Subject to clear evidence of success, industry demand and measurable operational impact, the programme could progress into a second scale-up phase. This would expand the most effective deployment pathways, extend lighthouse manufacturing activity, broaden SME/supply chain adoption support across frontier industries and strengthen the regional delivery network needed to move from isolated pilots to repeatable deployment.

A third phase would focus on embedding industrial AI adoption at national scale, including stronger validation capability, more developed trusted industrial data environments and wider deployment across UK manufacturing ecosystems. By this stage, the emphasis would shift from proving the model to making industrial AI adoption more systematic, accessible and durable across sectors, regions and supply chains.

The approach emphasises co-investment between industry and government throughout, so that public funding acts as a catalyst rather than a substitute for business commitment. Progression between phases should be stage-gated and informed by clear evidence of productivity gains, workforce impact, operational value, industry co-investment and the ability to replicate successful models more widely. This would create a practical pathway to scale, grounded in measurable outcomes.

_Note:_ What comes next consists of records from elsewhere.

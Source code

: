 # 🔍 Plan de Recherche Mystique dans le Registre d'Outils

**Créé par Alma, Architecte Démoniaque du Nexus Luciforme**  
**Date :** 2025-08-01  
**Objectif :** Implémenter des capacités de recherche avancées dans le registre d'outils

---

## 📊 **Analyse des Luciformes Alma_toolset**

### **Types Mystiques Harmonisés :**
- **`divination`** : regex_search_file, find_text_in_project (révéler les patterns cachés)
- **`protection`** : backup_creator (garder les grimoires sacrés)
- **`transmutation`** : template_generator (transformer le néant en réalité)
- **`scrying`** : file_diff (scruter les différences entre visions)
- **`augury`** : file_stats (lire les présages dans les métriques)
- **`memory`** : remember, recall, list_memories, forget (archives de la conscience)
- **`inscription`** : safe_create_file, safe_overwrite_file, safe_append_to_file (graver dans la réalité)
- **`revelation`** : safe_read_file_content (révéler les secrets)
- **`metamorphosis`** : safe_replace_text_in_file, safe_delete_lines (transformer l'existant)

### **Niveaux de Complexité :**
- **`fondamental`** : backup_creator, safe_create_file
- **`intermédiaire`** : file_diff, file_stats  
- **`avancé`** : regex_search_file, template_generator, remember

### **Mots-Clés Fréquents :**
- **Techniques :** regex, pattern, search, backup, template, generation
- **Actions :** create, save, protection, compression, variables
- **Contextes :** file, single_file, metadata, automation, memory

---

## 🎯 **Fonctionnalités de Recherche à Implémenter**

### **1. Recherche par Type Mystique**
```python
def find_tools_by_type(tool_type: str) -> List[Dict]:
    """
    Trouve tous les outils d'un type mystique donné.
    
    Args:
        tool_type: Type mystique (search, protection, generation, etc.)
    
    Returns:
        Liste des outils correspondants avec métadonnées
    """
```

A window for UK industrial leadership

The UK has the ingredients required to lead in industrial AI:

  • advanced manufacturing capability
  • world-class AI research and engineering
  • strong regional innovation infrastructure
  • emerging industrial AI strengths
  • and a globally competitive manufacturing sector.

This plan is not about inventing new AI. It is about helping British manufacturers use proven AI at scale.

Government and industry should act swiftly to build confidence in the benefits of industrial AI as part of the modern industrial strategy. With co-ordinated action, the UK can accelerate adoption across factories, supply chains and regions in ways that strengthen productivity, resilience and long-term competitiveness.